The war in Darfur is in many respects a replay of the war in southern Sudan, waged with weapons that include ethnic militias, scorched-earth tactics and denial of humanitarian access. Both wars pit Sudan's Islamist, Arab-dominated government against African rebels demanding equal rights and an end to decades of neglect. In the south it is the SPLA that is doing the fighting; in Darfur it is the similarly named but quite separate Sudan Liberation Army (SLA). But there is one big difference between the 21-year war in the South and the 15-month war in Darfur. The ethnic Africans of Darfur, unlike those of the South, are Muslim. And not just Muslim: deeply, devoutly, unshakably Muslim. Theirs is not the shrill, extremist Islam of the fundamentalist generals who seized power in Sudan in 1989, but a quiet, tolerant Islam that has characterized Sudan for most of its recent history and that still characterizes most of its citizens - Arab or African.Julie Flint, a researcher for Human Rights Watch writing for the Daily Star of Lebanon, has plenty more to say about the nature of the conflict:
The government's swift and bloody crackdown on the rebellion in Darfur reflects the unique importance of the SLA rebellion within Sudan. For the uprising is not only proof of Muslim opposition to the country's totalitarian rulers. It is, perhaps even more importantly, a war that cannot be depicted as a rebellion against Islam. The rebels cannot be condemned as "infidels" as they were in the South. And so they are vilified as "thieves and robbers" - thieves and robbers, however, who have proved capable of mounting a formidable military challenge to a government that has the advantage of air power and the added punch of the Janjaweed. The war in Darfur has laid bare the racial animus that has always underlain the war in Sudan. The killing there is not about religion. It is about race and ethnicity.
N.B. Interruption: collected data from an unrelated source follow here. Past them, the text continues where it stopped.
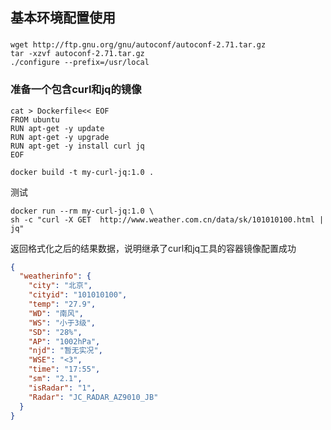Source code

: ## 基本环境配置使用

###
```shell
wget http://ftp.gnu.org/gnu/autoconf/autoconf-2.71.tar.gz
tar -xzvf autoconf-2.71.tar.gz
./configure --prefix=/usr/local
```

### 准备一个包含curl和jq的镜像

```shell
cat > Dockerfile<< EOF
FROM ubuntu
RUN apt-get -y update
RUN apt-get -y upgrade
RUN apt-get -y install curl jq
EOF
```

```shell
docker build -t my-curl-jq:1.0 .
```

测试
```shell
docker run --rm my-curl-jq:1.0 \
sh -c "curl -X GET  http://www.weather.com.cn/data/sk/101010100.html | jq"
```

返回格式化之后的结果数据，说明继承了curl和jq工具的容器镜像配置成功
```json
{
  "weatherinfo": {
    "city": "北京",
    "cityid": "101010100",
    "temp": "27.9",
    "WD": "南风",
    "WS": "小于3级",
    "SD": "28%",
    "AP": "1002hPa",
    "njd": "暂无实况",
    "WSE": "<3",
    "time": "17:55",
    "sm": "2.1",
    "isRadar": "1",
    "Radar": "JC_RADAR_AZ9010_JB"
  }
}

```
In Darfur, the government's drive to "Arabize" a country that is made up of myriad ethnic groups has found a full and willing partner in Arab nomads whose search for new water and grazing land for their herds has led them into conflict with the majority population of settled African farmers.Flint describes some specific outrages of the Janjaweed against Islamic sites and symbols in Darfur:
When the SLA took up arms in February 2004, protesting government inaction in the face of increasingly violent encroachment by Arab nomads, the government responded by increasing its support for the nomads - reincarnated as Janjaweed - and embarked on a campaign of ethnic cleansing designed to lay waste the countryside and starve the rebels of support.
"The government wants to kill all African people, Muslim or not Muslim, in order to put Arabs in their places," says Izhaq Abdullah, unwittingly echoing the conclusion of many analysts. "We Africans are good Muslims. We pray all the time. We read the Koran all the time. It is they who are bad Muslims."
The mosque in the village of Urum was packed with people mourning Yahya Abdul Karim, 80, when armed men on horseback rode in, firing indiscriminately. The village imam, Yahya Warshal, ran out of the mosque to try to protect his orphaned grandson. Some of the attackers rode into the mosque, where they killed 16 mourners. Others chased the imam into his grass hut and killed him there, along with the 3-year-old boy he was trying to protect. Before leaving the village, the attackers, driving over 3,000 stolen animals before them, tore up Korans found in the mosque and set the building on fire.As far as I am aware, the Janjaweed are not claiming an Islamic justification for their actions - and it's hard to imagine how they could while pillaging and desecrating mosques!
Barely a week later, the horsemen returned with soldiers from the regular Sudanese Army and in a four-day rampage killed 80 more people, including women and children. "The soldiers stayed on the edge of the village," said a 37-year-old man. "But they saw everything."
In the village of Sandikoro, soldiers and horsemen tore up Korans and defecated on them before burning the mosque, with its imam inside. In Kondoli, they killed another imam, Abrahim Durra, as well as a second imam and the muezzin.
The story is the same across Darfur, Sudan's westernmost region. In 25 days of research there and among refugees on the border with Chad, Human Rights Watch documented 62 attacks on mosques in Dar Masalit, the homeland of one of Darfur's three main African tribes. Several of them were accompanied by murders inside mosques, often during prayer time. Korans, prayer mats and other symbols of Islam were routinely desecrated.